From the entries below, reproduce exactly the line containing "2. BitmapScan", the line containing "AO表Update+Delete", and every line in between, with nothing added.

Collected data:
----------

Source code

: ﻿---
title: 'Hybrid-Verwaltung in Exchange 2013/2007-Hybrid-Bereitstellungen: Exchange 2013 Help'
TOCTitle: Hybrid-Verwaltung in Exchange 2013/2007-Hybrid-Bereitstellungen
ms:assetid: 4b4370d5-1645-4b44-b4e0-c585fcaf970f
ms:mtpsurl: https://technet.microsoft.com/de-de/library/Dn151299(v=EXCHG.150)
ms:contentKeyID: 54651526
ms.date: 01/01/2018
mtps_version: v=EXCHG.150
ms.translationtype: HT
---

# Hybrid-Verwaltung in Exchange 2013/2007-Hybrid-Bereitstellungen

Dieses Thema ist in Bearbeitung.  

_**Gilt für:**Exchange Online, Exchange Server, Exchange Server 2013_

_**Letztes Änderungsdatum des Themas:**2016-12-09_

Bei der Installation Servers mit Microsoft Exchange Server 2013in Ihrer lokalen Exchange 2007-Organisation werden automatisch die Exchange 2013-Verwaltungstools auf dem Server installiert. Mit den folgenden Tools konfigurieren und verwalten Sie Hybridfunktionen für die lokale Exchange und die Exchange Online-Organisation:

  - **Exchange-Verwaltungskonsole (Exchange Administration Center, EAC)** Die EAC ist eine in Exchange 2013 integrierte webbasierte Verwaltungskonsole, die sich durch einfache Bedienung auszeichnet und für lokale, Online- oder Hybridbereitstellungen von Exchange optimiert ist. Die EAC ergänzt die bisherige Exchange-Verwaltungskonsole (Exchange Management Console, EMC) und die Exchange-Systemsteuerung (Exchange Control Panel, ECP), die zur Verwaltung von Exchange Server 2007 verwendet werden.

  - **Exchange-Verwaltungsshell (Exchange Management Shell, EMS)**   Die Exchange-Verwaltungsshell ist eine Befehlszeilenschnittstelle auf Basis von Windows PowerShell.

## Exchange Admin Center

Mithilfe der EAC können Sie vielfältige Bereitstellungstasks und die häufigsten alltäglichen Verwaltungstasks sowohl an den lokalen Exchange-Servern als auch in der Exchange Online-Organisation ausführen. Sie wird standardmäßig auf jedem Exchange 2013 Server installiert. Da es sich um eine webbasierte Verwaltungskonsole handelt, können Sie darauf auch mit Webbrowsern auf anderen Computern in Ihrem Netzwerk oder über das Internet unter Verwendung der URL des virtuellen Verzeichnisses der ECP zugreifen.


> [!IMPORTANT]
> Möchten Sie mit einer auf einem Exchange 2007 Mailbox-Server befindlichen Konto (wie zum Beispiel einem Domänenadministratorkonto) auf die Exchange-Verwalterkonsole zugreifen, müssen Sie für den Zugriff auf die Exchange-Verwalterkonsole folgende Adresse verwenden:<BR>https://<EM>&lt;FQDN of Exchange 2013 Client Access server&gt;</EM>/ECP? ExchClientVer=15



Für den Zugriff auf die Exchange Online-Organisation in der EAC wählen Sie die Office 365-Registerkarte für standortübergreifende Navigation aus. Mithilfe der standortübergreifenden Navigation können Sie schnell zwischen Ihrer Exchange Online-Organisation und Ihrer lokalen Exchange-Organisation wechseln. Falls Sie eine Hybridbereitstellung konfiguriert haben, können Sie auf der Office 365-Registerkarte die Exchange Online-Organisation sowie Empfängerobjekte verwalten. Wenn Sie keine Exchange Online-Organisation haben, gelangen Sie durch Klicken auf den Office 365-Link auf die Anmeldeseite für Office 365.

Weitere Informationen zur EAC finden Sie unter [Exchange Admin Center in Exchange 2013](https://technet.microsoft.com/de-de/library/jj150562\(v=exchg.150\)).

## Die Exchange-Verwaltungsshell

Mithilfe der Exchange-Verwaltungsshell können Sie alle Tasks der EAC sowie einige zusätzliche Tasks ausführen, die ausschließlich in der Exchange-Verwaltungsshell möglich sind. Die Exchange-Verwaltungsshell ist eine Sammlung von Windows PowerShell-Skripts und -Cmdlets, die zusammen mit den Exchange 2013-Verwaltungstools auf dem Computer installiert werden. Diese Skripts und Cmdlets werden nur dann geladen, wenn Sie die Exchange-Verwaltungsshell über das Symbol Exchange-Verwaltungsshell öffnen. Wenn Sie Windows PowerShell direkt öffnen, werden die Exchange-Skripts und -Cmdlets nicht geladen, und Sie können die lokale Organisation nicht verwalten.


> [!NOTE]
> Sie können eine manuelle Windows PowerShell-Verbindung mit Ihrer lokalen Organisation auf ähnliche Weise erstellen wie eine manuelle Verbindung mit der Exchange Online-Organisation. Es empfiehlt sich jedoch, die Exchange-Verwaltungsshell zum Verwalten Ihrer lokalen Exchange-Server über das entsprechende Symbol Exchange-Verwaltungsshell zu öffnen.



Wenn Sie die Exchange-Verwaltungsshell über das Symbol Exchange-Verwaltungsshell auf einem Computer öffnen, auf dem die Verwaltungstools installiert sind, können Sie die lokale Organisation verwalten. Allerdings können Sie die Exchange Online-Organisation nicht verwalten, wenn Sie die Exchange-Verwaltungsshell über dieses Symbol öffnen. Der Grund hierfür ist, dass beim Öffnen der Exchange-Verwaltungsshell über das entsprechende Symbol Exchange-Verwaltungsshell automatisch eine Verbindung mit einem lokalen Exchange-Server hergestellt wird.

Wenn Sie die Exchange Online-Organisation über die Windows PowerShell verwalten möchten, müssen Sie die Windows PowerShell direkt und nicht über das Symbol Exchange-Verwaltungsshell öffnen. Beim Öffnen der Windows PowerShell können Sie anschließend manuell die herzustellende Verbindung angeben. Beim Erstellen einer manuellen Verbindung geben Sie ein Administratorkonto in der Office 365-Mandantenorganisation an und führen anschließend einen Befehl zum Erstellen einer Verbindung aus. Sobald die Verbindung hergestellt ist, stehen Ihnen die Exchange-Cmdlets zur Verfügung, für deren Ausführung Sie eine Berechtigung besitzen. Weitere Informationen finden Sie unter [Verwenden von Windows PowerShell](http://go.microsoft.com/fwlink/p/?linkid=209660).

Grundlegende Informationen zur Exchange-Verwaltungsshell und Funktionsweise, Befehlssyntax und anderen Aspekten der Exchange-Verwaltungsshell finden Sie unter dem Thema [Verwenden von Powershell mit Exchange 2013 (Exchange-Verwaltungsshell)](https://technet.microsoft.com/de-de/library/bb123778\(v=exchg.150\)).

----------

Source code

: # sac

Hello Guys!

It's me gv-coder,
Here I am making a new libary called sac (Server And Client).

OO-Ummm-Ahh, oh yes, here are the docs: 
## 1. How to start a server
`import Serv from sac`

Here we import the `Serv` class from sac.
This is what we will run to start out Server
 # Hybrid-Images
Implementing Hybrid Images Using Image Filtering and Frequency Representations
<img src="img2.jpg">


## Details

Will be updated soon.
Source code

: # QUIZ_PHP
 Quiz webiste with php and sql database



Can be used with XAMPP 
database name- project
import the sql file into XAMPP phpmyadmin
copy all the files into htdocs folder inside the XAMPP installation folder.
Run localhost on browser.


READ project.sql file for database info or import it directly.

----------

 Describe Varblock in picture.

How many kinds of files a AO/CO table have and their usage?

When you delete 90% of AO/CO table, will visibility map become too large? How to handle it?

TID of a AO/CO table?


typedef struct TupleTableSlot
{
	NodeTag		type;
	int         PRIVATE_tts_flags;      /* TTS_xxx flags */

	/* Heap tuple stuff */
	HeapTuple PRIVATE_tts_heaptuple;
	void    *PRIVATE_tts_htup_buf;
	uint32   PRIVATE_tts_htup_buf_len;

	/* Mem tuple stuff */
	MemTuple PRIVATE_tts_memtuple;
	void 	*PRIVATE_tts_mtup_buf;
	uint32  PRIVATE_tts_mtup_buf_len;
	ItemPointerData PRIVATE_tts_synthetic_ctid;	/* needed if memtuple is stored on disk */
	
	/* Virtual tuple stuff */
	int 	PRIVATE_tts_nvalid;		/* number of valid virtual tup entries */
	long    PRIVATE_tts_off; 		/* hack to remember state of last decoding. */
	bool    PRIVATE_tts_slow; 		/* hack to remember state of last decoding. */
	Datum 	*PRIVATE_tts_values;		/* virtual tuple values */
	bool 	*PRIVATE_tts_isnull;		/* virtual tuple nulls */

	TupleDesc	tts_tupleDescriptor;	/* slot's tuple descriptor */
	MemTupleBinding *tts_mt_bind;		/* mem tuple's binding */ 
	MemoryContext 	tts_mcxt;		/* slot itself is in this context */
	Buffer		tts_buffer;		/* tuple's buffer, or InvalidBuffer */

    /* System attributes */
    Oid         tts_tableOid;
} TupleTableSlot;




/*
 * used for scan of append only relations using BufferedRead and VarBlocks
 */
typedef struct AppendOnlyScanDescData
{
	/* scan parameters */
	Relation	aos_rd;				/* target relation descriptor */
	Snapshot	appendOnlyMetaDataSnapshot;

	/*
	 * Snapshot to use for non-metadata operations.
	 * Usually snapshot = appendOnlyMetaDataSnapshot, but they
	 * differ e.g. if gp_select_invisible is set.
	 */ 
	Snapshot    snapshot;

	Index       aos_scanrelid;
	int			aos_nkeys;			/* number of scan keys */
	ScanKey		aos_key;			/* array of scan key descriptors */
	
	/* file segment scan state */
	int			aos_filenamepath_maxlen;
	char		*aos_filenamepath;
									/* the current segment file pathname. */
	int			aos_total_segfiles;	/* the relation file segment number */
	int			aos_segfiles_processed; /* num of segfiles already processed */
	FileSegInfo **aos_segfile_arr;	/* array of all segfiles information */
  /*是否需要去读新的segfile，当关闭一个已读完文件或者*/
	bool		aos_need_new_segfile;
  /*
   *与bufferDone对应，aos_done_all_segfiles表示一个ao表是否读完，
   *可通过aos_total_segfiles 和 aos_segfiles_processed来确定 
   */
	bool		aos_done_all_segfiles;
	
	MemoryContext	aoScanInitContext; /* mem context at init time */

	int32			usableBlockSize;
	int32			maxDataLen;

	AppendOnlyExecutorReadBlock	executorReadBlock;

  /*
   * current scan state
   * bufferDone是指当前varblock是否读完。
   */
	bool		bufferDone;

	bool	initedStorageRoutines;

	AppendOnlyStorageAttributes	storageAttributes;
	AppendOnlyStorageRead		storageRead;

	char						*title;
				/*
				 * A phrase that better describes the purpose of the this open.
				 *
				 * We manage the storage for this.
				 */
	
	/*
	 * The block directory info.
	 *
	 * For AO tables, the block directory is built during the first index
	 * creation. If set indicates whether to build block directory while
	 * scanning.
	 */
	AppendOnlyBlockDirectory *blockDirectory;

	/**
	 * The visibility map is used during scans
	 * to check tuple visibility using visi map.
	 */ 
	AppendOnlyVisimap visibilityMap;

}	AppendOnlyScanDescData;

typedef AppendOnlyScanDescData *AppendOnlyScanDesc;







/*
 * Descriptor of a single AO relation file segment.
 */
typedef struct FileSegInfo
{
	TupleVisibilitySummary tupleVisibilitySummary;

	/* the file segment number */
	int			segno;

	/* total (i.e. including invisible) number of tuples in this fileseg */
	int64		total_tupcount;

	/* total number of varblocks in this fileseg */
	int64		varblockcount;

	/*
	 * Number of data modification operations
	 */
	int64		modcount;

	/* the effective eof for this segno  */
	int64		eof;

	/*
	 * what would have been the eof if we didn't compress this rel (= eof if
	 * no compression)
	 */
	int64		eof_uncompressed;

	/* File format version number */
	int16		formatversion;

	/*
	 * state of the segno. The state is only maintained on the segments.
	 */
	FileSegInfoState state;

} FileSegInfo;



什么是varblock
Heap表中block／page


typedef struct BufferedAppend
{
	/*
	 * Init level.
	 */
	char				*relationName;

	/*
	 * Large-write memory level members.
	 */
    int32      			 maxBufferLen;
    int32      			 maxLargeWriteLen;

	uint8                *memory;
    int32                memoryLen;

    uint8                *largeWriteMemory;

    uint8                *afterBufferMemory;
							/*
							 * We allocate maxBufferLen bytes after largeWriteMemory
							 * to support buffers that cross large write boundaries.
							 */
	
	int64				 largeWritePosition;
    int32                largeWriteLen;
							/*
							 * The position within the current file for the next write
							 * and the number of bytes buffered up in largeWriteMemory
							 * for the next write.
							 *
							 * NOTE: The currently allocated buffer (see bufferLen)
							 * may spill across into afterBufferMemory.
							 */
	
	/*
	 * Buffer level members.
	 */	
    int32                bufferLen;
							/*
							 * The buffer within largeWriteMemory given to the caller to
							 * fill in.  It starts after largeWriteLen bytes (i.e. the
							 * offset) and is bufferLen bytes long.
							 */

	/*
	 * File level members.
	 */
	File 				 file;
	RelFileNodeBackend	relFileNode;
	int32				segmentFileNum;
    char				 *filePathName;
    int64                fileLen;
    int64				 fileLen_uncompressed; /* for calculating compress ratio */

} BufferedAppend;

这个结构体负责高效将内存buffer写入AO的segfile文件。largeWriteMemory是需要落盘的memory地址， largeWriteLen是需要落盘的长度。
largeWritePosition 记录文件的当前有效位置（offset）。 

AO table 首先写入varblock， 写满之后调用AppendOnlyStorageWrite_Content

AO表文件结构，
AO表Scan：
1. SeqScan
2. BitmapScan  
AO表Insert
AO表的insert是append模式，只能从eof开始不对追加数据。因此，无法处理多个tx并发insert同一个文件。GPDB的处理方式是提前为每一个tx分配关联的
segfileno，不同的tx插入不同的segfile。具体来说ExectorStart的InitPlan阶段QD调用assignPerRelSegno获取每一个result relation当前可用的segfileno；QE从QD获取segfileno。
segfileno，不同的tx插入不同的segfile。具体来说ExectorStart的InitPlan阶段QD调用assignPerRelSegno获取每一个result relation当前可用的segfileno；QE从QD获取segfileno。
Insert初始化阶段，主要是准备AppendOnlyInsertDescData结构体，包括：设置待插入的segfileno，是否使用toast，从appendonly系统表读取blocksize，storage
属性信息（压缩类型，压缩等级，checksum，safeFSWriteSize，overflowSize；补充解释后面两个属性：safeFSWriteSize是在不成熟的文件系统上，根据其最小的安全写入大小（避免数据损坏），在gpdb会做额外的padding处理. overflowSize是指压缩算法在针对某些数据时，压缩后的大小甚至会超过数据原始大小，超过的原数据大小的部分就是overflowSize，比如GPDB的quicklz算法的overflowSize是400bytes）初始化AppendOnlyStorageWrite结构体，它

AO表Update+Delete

----------

COMPLETED TASK:
2. BitmapScan  
AO表Insert
AO表的insert是append模式，只能从eof开始不对追加数据。因此，无法处理多个tx并发insert同一个文件。GPDB的处理方式是提前为每一个tx分配关联的
segfileno，不同的tx插入不同的segfile。具体来说ExectorStart的InitPlan阶段QD调用assignPerRelSegno获取每一个result relation当前可用的segfileno；QE从QD获取segfileno。
segfileno，不同的tx插入不同的segfile。具体来说ExectorStart的InitPlan阶段QD调用assignPerRelSegno获取每一个result relation当前可用的segfileno；QE从QD获取segfileno。
Insert初始化阶段，主要是准备AppendOnlyInsertDescData结构体，包括：设置待插入的segfileno，是否使用toast，从appendonly系统表读取blocksize，storage
属性信息（压缩类型，压缩等级，checksum，safeFSWriteSize，overflowSize；补充解释后面两个属性：safeFSWriteSize是在不成熟的文件系统上，根据其最小的安全写入大小（避免数据损坏），在gpdb会做额外的padding处理. overflowSize是指压缩算法在针对某些数据时，压缩后的大小甚至会超过数据原始大小，超过的原数据大小的部分就是overflowSize，比如GPDB的quicklz算法的overflowSize是400bytes）初始化AppendOnlyStorageWrite结构体，它

AO表Update+Delete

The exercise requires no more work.